As we look ahead to 2016, who are the likely candidates that could use a run as a springboard to a successful 2020 or 2024 campaign? Bernie Sanders may get in, but he’d never be a legitimate general election contender. This is Biden’s last shot. Only Martin O’Malley, and to a lesser extent Jim Webb, possess the biography, connections and gravitas to make a real go of it.
So where’s everyone else? What ever happened to Governor Brian Schweitzer? Wasn’t Massachusetts Governor Deval Patrick making noise at some point? How about Julian Castro? Andrew Cuomo? Amy Klobuchar? Cory Booker? No one wants their moment in the sun?
Some ambitious Democrats seem nervous about challenging Clinton, concerned doing so might hurt their chances of landing a cabinet position in her White House. That’s nonsense. They don’t need to attack her to do well. Trust me, Republicans and the national media will more then cover that. Other Democrats could run a perfectly positive campaign, bask in national media attention, solidify a certain niche in the party, and position themselves for future ambitions. So you’ll probably lose. Who cares? No one’s going to look down on you for coming up short against Hillary Clinton.

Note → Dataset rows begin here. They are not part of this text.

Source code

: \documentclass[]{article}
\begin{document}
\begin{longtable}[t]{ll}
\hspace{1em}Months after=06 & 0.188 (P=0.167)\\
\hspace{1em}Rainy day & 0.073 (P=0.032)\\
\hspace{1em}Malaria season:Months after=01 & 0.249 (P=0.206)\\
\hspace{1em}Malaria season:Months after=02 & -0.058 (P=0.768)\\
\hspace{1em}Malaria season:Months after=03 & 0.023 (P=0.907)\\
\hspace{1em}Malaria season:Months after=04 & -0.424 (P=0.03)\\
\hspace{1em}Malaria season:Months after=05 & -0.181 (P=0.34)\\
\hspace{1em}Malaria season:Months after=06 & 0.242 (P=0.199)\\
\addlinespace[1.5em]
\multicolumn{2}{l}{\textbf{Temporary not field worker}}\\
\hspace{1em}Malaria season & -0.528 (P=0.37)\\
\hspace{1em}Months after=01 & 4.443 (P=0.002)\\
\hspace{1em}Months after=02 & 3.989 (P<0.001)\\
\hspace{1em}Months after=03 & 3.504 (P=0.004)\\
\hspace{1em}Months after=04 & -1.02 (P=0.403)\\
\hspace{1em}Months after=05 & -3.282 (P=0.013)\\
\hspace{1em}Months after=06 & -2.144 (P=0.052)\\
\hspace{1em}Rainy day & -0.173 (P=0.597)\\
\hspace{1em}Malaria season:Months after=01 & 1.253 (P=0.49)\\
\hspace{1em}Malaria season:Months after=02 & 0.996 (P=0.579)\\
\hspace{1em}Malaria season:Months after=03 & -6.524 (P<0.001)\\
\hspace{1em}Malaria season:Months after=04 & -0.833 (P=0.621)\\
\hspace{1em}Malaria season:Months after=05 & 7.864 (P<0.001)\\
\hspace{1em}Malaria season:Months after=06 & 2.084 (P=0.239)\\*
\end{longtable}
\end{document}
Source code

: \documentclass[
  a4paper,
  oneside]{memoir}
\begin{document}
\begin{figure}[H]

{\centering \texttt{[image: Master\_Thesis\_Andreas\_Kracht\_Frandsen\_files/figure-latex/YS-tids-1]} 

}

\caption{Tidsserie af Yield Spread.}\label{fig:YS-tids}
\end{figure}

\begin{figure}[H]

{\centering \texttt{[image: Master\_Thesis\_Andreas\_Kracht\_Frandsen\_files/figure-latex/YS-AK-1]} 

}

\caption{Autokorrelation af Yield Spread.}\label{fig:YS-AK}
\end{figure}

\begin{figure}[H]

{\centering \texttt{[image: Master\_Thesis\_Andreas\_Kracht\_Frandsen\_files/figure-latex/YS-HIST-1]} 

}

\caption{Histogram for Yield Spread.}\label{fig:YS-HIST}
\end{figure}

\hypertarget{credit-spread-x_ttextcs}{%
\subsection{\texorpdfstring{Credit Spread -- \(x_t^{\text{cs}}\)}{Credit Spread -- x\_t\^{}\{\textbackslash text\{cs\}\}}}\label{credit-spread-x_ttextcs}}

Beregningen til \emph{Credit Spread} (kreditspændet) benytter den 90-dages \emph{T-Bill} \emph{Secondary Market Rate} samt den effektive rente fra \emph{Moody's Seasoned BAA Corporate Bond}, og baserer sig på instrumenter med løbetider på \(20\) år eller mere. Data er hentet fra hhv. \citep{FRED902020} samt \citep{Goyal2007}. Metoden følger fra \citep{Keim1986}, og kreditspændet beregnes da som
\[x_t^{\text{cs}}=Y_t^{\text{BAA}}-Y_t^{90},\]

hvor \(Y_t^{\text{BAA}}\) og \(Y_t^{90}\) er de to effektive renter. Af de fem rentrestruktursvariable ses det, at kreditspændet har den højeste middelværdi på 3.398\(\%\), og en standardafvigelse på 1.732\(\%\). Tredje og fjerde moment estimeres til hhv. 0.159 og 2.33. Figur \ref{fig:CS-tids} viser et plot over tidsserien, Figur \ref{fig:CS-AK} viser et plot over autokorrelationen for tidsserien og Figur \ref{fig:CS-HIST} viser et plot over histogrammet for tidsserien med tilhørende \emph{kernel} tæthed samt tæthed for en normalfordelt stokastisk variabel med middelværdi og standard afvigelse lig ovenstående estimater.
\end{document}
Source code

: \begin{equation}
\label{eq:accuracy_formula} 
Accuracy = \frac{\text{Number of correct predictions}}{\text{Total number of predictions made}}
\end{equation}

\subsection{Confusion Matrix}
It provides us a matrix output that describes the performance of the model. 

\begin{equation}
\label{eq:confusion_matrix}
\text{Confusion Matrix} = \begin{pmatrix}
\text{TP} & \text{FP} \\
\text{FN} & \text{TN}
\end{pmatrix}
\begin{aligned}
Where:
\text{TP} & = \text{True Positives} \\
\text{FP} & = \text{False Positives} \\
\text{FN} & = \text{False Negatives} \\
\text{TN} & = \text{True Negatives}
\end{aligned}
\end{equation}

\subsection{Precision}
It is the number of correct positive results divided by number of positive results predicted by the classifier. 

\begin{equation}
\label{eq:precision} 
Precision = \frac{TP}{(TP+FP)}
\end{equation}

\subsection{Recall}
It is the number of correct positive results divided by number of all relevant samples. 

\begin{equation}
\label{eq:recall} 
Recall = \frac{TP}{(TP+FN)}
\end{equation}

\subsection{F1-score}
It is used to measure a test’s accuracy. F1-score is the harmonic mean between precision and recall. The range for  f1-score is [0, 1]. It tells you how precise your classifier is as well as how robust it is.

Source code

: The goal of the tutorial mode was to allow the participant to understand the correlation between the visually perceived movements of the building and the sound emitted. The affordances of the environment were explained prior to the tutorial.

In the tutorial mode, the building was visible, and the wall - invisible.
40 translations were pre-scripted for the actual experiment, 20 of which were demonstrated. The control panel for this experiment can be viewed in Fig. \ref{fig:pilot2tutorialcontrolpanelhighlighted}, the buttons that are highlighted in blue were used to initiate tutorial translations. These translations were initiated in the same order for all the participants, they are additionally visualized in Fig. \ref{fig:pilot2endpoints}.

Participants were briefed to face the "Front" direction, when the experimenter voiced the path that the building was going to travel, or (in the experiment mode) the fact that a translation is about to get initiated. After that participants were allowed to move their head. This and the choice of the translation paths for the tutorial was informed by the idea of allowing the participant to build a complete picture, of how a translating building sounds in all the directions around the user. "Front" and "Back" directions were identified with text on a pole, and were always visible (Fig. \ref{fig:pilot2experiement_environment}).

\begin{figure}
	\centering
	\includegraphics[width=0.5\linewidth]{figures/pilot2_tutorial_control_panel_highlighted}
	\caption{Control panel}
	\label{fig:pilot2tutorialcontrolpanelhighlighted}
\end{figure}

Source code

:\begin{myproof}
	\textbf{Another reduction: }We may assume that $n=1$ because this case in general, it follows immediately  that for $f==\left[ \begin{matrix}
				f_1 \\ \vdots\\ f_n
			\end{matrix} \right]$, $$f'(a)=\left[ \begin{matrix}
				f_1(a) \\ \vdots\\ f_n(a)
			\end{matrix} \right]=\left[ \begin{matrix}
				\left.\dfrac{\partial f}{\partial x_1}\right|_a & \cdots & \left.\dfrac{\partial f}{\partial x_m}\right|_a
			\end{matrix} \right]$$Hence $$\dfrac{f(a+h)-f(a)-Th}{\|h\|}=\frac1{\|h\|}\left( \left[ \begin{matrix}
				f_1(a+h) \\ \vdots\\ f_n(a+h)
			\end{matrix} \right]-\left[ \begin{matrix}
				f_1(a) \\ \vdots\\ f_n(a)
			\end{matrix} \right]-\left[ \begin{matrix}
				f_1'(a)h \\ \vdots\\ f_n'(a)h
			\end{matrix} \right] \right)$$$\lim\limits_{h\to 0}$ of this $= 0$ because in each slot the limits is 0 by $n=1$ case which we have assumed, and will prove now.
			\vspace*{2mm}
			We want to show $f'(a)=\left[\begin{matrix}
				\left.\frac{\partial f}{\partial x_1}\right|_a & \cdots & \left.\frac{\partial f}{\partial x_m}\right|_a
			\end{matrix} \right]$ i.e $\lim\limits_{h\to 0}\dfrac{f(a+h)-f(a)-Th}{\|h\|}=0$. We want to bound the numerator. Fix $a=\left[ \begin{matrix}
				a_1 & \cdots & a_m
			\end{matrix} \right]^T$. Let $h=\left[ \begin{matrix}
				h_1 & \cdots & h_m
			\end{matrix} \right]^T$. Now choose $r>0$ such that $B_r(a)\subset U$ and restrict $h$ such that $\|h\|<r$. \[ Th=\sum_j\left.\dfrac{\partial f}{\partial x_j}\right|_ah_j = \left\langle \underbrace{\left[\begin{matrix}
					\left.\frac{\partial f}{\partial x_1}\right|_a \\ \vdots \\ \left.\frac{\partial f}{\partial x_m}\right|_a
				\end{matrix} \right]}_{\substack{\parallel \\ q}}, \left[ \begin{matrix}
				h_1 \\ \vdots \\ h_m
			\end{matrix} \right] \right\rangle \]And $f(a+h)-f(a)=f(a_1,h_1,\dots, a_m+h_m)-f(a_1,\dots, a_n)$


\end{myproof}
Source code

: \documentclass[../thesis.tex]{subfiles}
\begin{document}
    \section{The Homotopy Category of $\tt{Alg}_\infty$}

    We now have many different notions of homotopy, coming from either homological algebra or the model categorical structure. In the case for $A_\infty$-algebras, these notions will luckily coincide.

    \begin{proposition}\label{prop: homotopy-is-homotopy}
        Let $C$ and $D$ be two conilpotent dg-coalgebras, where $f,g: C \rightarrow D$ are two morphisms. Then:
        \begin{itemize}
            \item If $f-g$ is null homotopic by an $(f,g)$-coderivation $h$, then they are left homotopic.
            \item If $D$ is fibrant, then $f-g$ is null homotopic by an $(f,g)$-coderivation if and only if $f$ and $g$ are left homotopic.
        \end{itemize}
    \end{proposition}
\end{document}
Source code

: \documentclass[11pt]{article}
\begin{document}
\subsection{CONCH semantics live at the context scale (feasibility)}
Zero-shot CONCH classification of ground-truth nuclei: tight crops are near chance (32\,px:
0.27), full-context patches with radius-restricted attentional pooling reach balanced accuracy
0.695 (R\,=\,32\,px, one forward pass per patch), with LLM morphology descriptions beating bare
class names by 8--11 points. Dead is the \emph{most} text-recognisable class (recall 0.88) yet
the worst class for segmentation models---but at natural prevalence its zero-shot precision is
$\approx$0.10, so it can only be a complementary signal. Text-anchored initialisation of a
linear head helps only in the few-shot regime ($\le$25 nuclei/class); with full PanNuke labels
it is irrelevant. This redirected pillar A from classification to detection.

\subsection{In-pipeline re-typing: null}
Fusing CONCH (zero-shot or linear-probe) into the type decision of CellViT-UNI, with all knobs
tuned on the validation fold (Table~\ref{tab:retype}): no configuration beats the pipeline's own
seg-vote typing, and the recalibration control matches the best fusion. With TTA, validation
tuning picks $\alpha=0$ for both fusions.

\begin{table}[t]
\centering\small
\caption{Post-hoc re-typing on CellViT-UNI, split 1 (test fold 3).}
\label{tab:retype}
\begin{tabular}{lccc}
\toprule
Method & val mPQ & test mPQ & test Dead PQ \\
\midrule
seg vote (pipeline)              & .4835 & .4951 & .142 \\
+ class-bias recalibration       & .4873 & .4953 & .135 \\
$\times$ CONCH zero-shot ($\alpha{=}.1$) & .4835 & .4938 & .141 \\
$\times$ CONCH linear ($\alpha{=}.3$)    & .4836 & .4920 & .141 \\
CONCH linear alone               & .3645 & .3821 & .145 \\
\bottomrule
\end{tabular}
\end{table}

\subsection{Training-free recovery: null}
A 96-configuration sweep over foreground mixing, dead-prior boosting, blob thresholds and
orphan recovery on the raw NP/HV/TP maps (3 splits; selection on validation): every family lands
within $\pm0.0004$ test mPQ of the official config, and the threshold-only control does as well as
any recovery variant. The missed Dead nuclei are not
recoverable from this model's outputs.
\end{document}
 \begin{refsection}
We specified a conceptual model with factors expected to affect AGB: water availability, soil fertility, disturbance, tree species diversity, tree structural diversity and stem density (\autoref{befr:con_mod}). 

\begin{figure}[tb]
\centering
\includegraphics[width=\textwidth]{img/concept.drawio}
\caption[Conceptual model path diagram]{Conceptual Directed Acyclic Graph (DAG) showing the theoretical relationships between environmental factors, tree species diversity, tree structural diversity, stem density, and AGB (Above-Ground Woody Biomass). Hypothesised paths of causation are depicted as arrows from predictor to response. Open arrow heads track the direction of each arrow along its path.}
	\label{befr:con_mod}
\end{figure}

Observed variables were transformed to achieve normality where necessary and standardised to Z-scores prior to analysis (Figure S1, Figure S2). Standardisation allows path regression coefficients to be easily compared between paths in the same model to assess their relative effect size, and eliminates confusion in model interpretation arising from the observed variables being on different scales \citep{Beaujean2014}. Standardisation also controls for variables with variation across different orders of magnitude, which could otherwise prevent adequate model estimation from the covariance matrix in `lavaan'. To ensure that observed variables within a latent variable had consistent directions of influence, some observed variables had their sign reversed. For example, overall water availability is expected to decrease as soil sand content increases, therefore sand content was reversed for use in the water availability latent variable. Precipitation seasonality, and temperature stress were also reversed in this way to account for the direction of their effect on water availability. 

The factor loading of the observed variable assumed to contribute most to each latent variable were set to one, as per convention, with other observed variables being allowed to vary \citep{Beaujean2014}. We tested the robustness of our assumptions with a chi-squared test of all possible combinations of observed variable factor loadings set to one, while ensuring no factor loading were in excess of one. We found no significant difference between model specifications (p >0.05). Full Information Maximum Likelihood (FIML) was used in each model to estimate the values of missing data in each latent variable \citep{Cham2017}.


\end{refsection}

As for Clinton, a larger Democratic field may well help. The biggest danger for her (short of Warren jumping in) is for all of the Democratic Party’s anti-Clinton crowd to coalesce around one, respectable candidate.
It wouldn’t be that hard either. There’s a big opening in Iowa right now with so little activity. Hell, you don’t even have to be that serious about running. All any Democrat needs to do is hop on a plane, go to a few events in Des Moines, Cedar Rapids and Davenport, and you’ll have national reporters following your every move. O’Malley is at 1% right now in the Register’s poll. So what? He’s smart enough to see an opportunity and is starting to form an Iowa operation.
Democrats need more nationally known leaders. The 2016 election is the perfect place to cultivate them. If not for the future, then for right now too. Because what if something goes wrong? What if Clinton’s campaign implodes like Peyton Manning in the playoffs? Democrats need a backup plan for bad times, as well as for good.
The best-case scenario for Democrats is to seamlessly hand the baton from one dynamic leader to the next, like the Green Bay Packers did with Brett Farve and Aaron Rodgers (those lucky bastards). Because you sure as hell don’t want to be like the Minnesota Vikings, where you get to the playoffs and all of a sudden have to play a Joe Webb. Or, for that matter with Democrats, a Jim Webb.